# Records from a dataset
+ + + + +
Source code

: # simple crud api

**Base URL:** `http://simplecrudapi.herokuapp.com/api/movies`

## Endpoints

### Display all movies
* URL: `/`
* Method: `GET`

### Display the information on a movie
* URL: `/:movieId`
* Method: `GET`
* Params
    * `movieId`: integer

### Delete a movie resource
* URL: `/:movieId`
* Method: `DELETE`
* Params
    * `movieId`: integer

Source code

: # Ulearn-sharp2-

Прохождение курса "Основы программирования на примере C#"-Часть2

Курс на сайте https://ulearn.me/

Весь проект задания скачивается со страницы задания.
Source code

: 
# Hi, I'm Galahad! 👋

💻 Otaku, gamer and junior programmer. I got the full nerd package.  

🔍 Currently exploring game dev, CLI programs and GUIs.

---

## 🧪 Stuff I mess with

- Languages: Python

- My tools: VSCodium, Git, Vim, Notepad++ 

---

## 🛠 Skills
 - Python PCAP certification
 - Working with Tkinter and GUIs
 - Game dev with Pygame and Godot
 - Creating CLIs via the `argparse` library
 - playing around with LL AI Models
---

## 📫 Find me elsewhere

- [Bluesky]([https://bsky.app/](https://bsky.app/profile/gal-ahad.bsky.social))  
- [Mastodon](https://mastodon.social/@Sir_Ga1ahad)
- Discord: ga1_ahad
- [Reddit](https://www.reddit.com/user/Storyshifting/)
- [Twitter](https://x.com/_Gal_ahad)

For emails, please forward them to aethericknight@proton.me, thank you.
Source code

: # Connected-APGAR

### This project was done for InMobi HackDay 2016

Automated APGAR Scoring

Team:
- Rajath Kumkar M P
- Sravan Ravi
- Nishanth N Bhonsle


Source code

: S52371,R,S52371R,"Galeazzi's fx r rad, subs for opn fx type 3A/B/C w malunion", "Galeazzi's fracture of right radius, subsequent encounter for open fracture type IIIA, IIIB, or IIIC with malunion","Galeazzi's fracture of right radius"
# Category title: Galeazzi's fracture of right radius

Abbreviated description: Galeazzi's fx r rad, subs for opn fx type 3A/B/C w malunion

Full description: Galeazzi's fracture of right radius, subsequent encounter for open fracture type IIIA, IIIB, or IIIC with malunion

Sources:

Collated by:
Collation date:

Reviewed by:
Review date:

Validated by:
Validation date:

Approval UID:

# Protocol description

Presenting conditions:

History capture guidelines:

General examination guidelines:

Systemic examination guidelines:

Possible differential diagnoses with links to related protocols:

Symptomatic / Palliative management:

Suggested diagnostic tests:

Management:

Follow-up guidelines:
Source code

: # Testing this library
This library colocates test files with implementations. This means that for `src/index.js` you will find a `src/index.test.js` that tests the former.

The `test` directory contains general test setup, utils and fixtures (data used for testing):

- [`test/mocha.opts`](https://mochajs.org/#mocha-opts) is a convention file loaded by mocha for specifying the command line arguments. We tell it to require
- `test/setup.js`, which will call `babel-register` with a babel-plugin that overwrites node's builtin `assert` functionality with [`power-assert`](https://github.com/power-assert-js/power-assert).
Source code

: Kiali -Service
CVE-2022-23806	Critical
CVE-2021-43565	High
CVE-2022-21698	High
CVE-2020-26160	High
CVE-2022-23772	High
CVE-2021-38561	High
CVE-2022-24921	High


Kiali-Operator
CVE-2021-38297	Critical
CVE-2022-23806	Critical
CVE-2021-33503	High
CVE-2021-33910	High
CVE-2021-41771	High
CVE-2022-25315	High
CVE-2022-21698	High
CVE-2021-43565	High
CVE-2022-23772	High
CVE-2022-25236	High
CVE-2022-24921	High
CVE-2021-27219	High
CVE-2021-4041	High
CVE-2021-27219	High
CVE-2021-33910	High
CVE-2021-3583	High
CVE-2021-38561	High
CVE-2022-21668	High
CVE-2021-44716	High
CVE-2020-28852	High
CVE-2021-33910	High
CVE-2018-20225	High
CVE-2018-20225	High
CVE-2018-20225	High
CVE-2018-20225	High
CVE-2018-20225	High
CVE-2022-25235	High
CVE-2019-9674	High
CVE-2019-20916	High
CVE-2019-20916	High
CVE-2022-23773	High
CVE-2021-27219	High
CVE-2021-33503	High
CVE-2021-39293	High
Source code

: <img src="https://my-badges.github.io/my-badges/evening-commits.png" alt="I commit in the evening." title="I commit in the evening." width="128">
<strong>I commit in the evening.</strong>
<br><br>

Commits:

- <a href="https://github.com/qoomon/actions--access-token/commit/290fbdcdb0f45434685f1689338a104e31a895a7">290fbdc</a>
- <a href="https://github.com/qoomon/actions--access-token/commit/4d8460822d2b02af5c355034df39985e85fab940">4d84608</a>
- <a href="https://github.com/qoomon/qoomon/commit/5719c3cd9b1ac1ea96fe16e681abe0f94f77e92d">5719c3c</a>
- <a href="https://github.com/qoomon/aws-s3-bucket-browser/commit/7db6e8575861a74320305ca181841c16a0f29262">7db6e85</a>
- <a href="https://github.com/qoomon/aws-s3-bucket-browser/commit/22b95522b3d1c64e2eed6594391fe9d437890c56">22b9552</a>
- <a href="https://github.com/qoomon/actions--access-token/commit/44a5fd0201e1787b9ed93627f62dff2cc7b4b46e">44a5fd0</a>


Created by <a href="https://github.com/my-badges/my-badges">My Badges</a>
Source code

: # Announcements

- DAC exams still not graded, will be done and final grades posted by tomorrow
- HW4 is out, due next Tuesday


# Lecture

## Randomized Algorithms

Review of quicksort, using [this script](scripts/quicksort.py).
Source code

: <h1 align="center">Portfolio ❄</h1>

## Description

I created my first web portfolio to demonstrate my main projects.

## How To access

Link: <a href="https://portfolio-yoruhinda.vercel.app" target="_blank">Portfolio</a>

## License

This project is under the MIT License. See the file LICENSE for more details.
+ + + + +
# Work required
Reproduce each line from the data that has "with" in it.

# Exercise solution
## 🧪 Stuff I mess with
 - Working with Tkinter and GUIs
 - Game dev with Pygame and Godot
 - playing around with LL AI Models
: S52371,R,S52371R,"Galeazzi's fx r rad, subs for opn fx type 3A/B/C w malunion", "Galeazzi's fracture of right radius, subsequent encounter for open fracture type IIIA, IIIB, or IIIC with malunion","Galeazzi's fracture of right radius"
Full description: Galeazzi's fracture of right radius, subsequent encounter for open fracture type IIIA, IIIB, or IIIC with malunion
Possible differential diagnoses with links to related protocols:
This library colocates test files with implementations. This means that for `src/index.js` you will find a `src/index.test.js` that tests the former.
- `test/setup.js`, which will call `babel-register` with a babel-plugin that overwrites node's builtin `assert` functionality with [`power-assert`](https://github.com/power-assert-js/power-assert).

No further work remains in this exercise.